Birth as a human being is a happy rebirth. In the human plane there is opportunity for the cultivation of kusala. One can study Dhamma and learn to develop the way leading to the end of defilements and the end of birth and death. Birth in the human plane is kusala vipāka, but during one's lifespan in this plane there are both kusala vipāka and akusala vipāka. Each person experiences different results in life: there is gain and loss, honour and dishonour, praise and blame, happiness and misery. Each person is born into the family which is the right condition for him to experience the results of his deeds. It is due to one's kamma that one experiences pleasant and unpleasant things through eyes, ears, nose, tongue and body-sense.
Other happy planes, apart from the human plane, are the heavenly planes.
In the heavenly planes there is more kusala vipāka than in the human plane
and less akusala vipāka.

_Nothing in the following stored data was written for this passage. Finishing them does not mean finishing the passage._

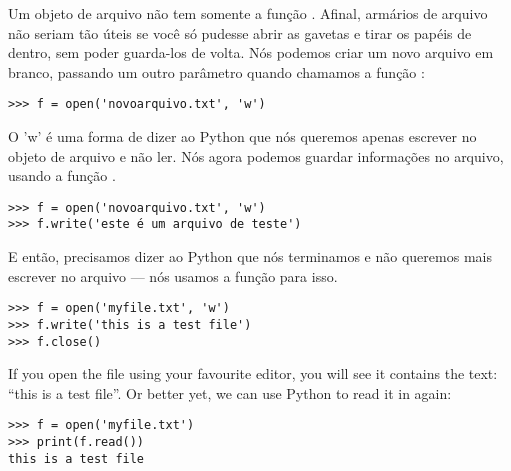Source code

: Um objeto de arquivo não tem somente a função . Afinal, armários de arquivo não seriam tão úteis se você só pudesse abrir as gavetas e tirar os papéis de dentro, sem poder guarda-los de volta. Nós podemos criar um novo arquivo em branco, passando um outro parâmetro quando chamamos a função :

\begin{listing}
\begin{verbatim}
>>> f = open('novoarquivo.txt', 'w')
\end{verbatim}
\end{listing}

O 'w' é uma forma de dizer ao Python que nós queremos apenas escrever no objeto de arquivo e não ler. Nós agora podemos guardar informações no arquivo, usando a função .

\begin{listing}
\begin{verbatim}
>>> f = open('novoarquivo.txt', 'w')
>>> f.write('este é um arquivo de teste')
\end{verbatim}
\end{listing}

E então, precisamos dizer ao Python que nós terminamos e não queremos mais escrever no arquivo --- nós usamos a função  para isso.

\begin{listing}
\begin{verbatim}
>>> f = open('myfile.txt', 'w')
>>> f.write('this is a test file')
>>> f.close()
\end{verbatim}
\end{listing}

If you open the file using your favourite editor, you will see it contains the text: ``this is a test file''.  Or better yet, we can use Python to read it in again:

\begin{listing}
\begin{verbatim}
>>> f = open('myfile.txt')
>>> print(f.read())
this is a test file
\end{verbatim}
\end{listing}

\newpage
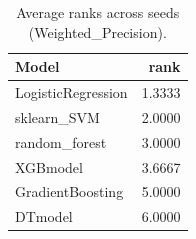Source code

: \begin{table}[t]
\centering
\begin{tabular}{lr}
\toprule
Model & rank \\
\midrule
LogisticRegression & 1.3333 \\
sklearn_SVM & 2.0000 \\
random_forest & 3.0000 \\
XGBmodel & 3.6667 \\
GradientBoosting & 5.0000 \\
DTmodel & 6.0000 \\
\bottomrule
\end{tabular}
\caption{Average ranks across seeds (Weighted_Precision).}
\label{tab:avg_rank_Weighted_Precision}
\end{table}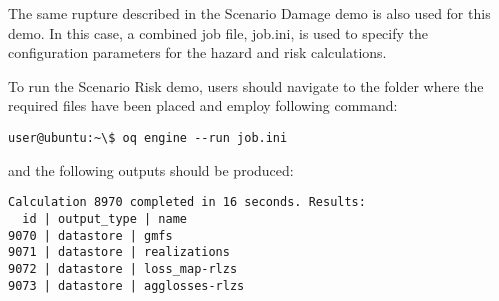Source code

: The same rupture described in the Scenario Damage demo is also used for this
demo. In this case, a combined job file, job.ini, is used to specify the
configuration parameters for the hazard and risk calculations.

To run the Scenario Risk demo, users should navigate to the folder where the
required files have been placed and employ following command:

\begin{verbatim}
user@ubuntu:~\$ oq engine --run job.ini
\end{verbatim}

and the following outputs should be produced:

\begin{verbatim}
Calculation 8970 completed in 16 seconds. Results:
  id | output_type | name
9070 | datastore | gmfs
9071 | datastore | realizations
9072 | datastore | loss_map-rlzs
9073 | datastore | agglosses-rlzs
\end{verbatim}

There are several heavenly planes and although life
in a heavenly plane lasts a very long time, it is not permanent. The woeful
planes, the human plane and the six heavenly planes which are 'deva
planes', are sensuous planes of existence. Sensuous planes of existence are
planes where there is seeing, hearing, smelling, tasting, the experience of
bodily impressions and other kāmāvacara cittas (cittas which are of the
sensuous plane of consciousness). There are eleven classes of sensuous
planes of existence in all.
Those who see the disadvantages of sense-impressions may cultivate jhāna ;
they can be reborn in higher heavenly planes which are not sensuous
planes. Those who attain rūpa-jhāna can be reborn in rūpa-brahma
planes where there are less sense-impressions. There are sixteen rūpa-
brahma planes in all. One of them is the asañña-sattā plane where there
is only rūpa, not nāma. Those who have attained the highest stage of rupa-
jhana and who wish to have no consciousness at all, can be reborn without
citta; for them there is only a body. These beings have seen the
disadvantages of consciousness; even happiness is a disadvantage, since it
does not last.
Those who see the disadvantages of rūpa cultivate arūpa-jhana. Those who
attain arūpa-jhāna can be reborn in arūpa-brahma planes where there
are no rūpas. There are four arūpa-brahma planes. Beings born in these
planes have only nāma, not rūpa. People may wonder how there can be
beings which only have rūpa or beings which only have nāma. If we can
experience different characteristics of nāma-elements and rūpa-elements as
they appear one at a time and if we have realized that they are only elements
which arise because of conditions, not a being or a person, not self, we will
have no doubt that, when there are the appropriate conditions, there can be
rūpa without nama and nāma without rūpa.